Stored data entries
:::::

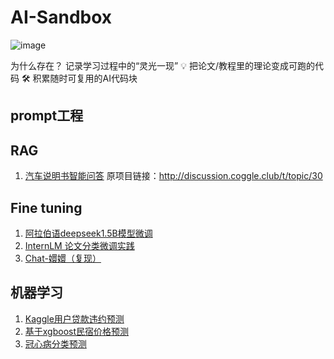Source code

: # AI-Sandbox
![image](https://github.com/user-attachments/assets/bbea4e6d-1407-4408-8ca9-f33e5c4bd7af)

为什么存在？  记录学习过程中的“灵光一现” 💡  把论文/教程里的理论变成可跑的代码 🛠️  积累随时可复用的AI代码块


## prompt工程


## RAG
1. [汽车说明书智能问答](https://github.com/jiarenyou/AI-Sandbox/blob/main/RAG%E6%B1%BD%E8%BD%A6%E6%99%BA%E8%83%BD%E9%97%AE%E7%AD%94.ipynb) 原项目链接：http://discussion.coggle.club/t/topic/30

## Fine tuning
1. [阿拉伯语deepseek1.5B模型微调](https://github.com/jiarenyou/AI-Sandbox/blob/main/%E9%98%BF%E6%8B%89%E4%BC%AF%E8%AF%AD%E5%BE%AE%E8%B0%83%E5%AE%9E%E8%B7%B5.ipynb)
2. [InternLM 论文分类微调实践](https://blog.csdn.net/m0_57280180/article/details/148201393?spm=1011.2124.3001.6209)
3. [Chat-嬛嬛（复现）](https://www.heywhale.com/org-portal/ubyoo/project/X5jB1PTIC3pUWhCErwPX8QsY9gO5l6iIt282pA1MvaI/share)

## 机器学习
1. [Kaggle用户贷款违约预测](https://www.heywhale.com/mw/project/66f8e7ac1002b6d82fe8e394)
2. [基于xgboost民宿价格预测](https://www.heywhale.com/mw/project/66e03d42136d01cc2036f482)
3. [冠心病分类预测](https://www.heywhale.com/mw/project/66ca97c62cadded51702f0aa)

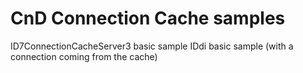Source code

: # CnD Connection Cache samples
ID7ConnectionCacheServer3 basic sample
IDdi basic sample (with a connection coming from the cache)
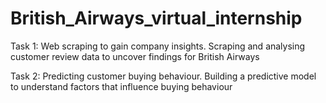 # British_Airways_virtual_internship
Task 1: Web scraping to gain company insights. Scraping and analysing customer review data to uncover findings for British Airways

Task 2: Predicting customer buying behaviour. Building a predictive model to understand factors that influence buying behaviour
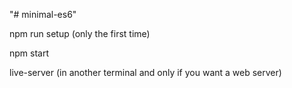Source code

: "# minimal-es6"

npm run setup (only the first time)

npm start

live-server (in another terminal and only if you want a web server)
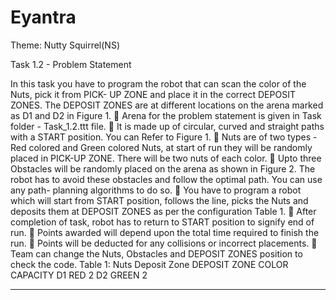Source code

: # Eyantra
Theme: Nutty Squirrel(NS)

Task 1.2 - Problem Statement

In this task you have to program the robot that can scan the color of the Nuts, pick it from PICK- UP ZONE and place it in the correct DEPOSIT ZONES. The DEPOSIT ZONES are at different
locations on the arena marked as D1 and D2 in Figure 1. 
 Arena for the problem statement is given in Task folder - Task_1.2.ttt file. 
 It is made up of circular, curved and straight paths with a START position. You can
Refer to Figure 1.
 Nuts are of two types - Red colored and Green colored Nuts, at start of run they will be
randomly placed in PICK-UP ZONE. There will be two nuts of each color.
 Upto three Obstacles will be randomly placed on the arena as shown in Figure 2. The
robot has to avoid these obstacles and follow the optimal path. You can use any path- planning algorithms to do so.
 You have to program a robot which will start from START position, follows the line, picks the Nuts and deposits them at DEPOSIT ZONES as per the configuration Table 1.
 After completion of task, robot has to return to START position to signify end of run. 
 Points awarded will depend upon the total time required to finish the run.
 Points will be deducted for any collisions or incorrect placements.
 Team can change the Nuts, Obstacles and DEPOSIT ZONES position to check the code. Table 1: Nuts Deposit Zone
DEPOSIT ZONE              COLOR                CAPACITY
D1                         RED                     2
D2                         GREEN                   2
*********************
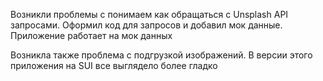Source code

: Возникли проблемы с понимаем как обращаться с Unsplash API запросами. Оформил код для запросов и добавил мок данные. Приложение работает на мок данных

Возникла также проблема с подгрузкой изображений. В версии этого приложения на SUI все выглядело более гладко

:::::

Assignment: Scan the entries above for the string "only" and copy each line containing it.

Task response:
npm run setup (only the first time)
live-server (in another terminal and only if you want a web server)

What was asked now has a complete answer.